Katz menyatakan pada Kamis bahwa Israel tidak memerlukan izin dari Amerika Serikat untuk membunuh Khamenei, seakan menyangkal laporan media sebelumnya yang menyebut Washington memveto pembunuhan tersebut.
“Kami ingin menyingkirkan Khamenei, tapi tidak ada kesempatan operasional,” kata Katz dalam wawancara dengan Channel 13 Israel.
Katz mengklaim Khamenei tahu upaya pembunuhan terhadapnya sedang direncanakan, lalu “menghilang ke tempat sangat rahasia,” memutus kontak dengan para komandan yang menggantikan pimpinan Korps Pengawal Revolusi Islam yang tewas di serangan pertama Israel.
Khamenei merilis pesan video selama perang, dan tidak ada bukti yang mengkonfirmasi bahwa ia terputus dari jenderal-jenderalnya.
Membunuh Khamenei akan menjadi eskalasi besar dalam konflik ini. Selain sebagai kepala negara de facto Iran, pemimpin tertinggi ini juga figur otoritas spiritual utama bagi jutaan Muslim Syiah di dunia.
Perdana Menteri Israel Benjamin Netanyahu dan Presiden AS Donald Trump sama-sama pernah menyiratkan perang ini bisa picu perubahan rezim, dengan Trump bahkan menulis di media sosial Minggu lalu bahwa konflik ini bisa “JADIKAN IRAN HEBAT LAGI.”
Pernyataan Katz muncul di tengah laporan yang bertentangan soal tingkat kerusakan program nuklir Iran, terutama akibat serangan AS di Fordow, Natanz, dan Isfahan. Khamenei menyebut pada Kamis bahwa AS “melebih-lebihkan” dampak serangan tersebut.
Menteri pertahanan Israel itu menyatakan negaranya mendapat “lampu hijau” dari Trump untuk melancarkan serangan lagi ke Iran jika dianggap membuat “kemajuan” dalam program nuklirnya.
“Saya tidak melihat situasi di mana Iran bisa memulihkan fasilitas nuklir setelah serangan,” ujarnya.
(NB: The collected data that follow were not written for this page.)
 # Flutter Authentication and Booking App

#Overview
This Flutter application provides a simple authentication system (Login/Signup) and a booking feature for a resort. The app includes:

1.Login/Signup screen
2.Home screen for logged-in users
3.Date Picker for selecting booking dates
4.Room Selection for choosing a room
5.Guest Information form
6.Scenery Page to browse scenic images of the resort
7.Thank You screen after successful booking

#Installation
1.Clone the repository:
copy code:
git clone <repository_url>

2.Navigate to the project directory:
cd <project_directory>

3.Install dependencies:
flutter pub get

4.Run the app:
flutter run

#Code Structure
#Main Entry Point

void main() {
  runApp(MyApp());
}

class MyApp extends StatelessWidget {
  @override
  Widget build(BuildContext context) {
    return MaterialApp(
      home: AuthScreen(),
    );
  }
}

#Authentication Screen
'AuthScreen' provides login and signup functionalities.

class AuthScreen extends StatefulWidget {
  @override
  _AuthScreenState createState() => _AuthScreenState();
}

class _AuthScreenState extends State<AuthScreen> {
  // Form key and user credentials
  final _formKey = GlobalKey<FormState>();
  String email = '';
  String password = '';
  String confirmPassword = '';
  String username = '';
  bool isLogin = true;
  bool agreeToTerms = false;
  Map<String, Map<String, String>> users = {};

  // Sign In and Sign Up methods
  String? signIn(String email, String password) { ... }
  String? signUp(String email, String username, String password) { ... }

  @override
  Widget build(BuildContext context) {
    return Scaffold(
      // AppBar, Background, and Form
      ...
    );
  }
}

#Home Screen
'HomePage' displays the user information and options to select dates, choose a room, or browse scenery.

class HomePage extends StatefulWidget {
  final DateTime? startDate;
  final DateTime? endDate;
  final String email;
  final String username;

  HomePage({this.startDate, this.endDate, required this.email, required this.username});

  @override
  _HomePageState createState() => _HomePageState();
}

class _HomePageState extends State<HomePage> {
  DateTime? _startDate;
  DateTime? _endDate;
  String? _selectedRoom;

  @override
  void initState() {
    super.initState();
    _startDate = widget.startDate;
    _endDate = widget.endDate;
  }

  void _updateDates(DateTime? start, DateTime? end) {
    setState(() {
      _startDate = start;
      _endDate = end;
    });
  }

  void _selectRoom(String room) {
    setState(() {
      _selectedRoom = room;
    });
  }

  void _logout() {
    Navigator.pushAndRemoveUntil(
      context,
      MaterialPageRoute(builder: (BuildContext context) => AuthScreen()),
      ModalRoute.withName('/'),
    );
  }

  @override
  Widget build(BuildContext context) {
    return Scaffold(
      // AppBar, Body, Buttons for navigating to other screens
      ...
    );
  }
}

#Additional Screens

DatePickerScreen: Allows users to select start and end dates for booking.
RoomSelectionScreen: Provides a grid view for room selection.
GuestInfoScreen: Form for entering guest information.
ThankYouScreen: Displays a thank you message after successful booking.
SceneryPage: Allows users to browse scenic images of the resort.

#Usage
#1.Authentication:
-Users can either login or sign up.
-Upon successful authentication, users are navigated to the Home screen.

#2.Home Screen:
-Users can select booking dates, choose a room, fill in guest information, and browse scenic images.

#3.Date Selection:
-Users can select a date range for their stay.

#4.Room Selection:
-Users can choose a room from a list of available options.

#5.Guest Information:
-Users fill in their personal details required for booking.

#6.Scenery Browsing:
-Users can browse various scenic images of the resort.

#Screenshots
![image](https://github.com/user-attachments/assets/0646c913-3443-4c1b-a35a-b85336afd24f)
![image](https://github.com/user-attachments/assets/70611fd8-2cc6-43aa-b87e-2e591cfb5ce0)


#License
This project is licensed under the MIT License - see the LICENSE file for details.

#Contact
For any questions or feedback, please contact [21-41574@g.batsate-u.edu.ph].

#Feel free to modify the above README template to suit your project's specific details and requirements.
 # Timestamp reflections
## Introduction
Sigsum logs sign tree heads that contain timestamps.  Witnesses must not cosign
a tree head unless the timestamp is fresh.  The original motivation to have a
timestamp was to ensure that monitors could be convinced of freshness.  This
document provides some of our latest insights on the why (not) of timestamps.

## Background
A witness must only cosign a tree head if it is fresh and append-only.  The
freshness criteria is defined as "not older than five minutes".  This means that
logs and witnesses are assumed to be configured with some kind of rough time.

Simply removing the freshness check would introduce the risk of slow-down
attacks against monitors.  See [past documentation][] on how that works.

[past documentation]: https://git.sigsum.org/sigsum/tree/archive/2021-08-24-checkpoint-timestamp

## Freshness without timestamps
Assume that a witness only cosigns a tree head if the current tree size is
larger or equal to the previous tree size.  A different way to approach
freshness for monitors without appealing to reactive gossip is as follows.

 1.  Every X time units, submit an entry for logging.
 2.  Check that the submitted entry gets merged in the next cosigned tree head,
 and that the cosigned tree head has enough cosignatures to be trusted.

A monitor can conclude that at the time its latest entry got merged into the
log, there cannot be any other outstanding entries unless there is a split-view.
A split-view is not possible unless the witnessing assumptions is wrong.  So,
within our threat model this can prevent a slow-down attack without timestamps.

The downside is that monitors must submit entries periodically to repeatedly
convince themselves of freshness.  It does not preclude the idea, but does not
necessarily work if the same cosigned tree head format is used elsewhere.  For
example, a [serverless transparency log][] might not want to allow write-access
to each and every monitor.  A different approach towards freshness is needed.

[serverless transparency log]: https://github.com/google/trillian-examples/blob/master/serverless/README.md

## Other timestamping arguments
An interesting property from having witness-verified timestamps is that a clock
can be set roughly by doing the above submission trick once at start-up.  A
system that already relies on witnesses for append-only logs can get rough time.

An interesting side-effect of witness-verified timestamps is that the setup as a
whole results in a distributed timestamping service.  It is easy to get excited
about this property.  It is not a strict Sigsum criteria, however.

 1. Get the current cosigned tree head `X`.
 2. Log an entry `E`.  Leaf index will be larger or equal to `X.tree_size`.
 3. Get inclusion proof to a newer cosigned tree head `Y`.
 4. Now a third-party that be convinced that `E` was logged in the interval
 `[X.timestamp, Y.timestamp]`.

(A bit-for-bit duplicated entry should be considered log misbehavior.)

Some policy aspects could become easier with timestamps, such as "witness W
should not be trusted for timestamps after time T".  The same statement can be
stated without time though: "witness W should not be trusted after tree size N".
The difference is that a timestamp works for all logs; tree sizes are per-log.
Sementara itu, Netanyahu mengatakan pada Kamis bahwa hasil perang ini membuka “kesempatan emas” untuk perjanjian diplomatik formal lebih lanjut dengan negara-negara Arab.
Konflik berakhir setelah AS menengahi gencatan senjata, menyusul serangan balasan Iran dengan rudal ke Pangkalan Udara Al Udeid Qatar yang menjadi markas pasukan AS.
“Kami berperang dengan tekad melawan Iran dan meraih kemenangan besar. Kemenangan ini membuka jalan untuk memperluas perjanjian damai,” kata Netanyahu dalam pidato video, merujuk pada Perjanjian Abraham yang menjalin hubungan resmi antara Israel dan sejumlah negara Arab pada 2020.
Iran juga menyatakan diri menang setelah perang, dengan klaim telah menggagalkan tujuan Israel—yakni menghentikan program rudal balistik dan nuklir Teheran—serta berhasil memaksa Netanyahu mengakhiri serangan lewat rudal yang menyebabkan kerusakan luas di Israel.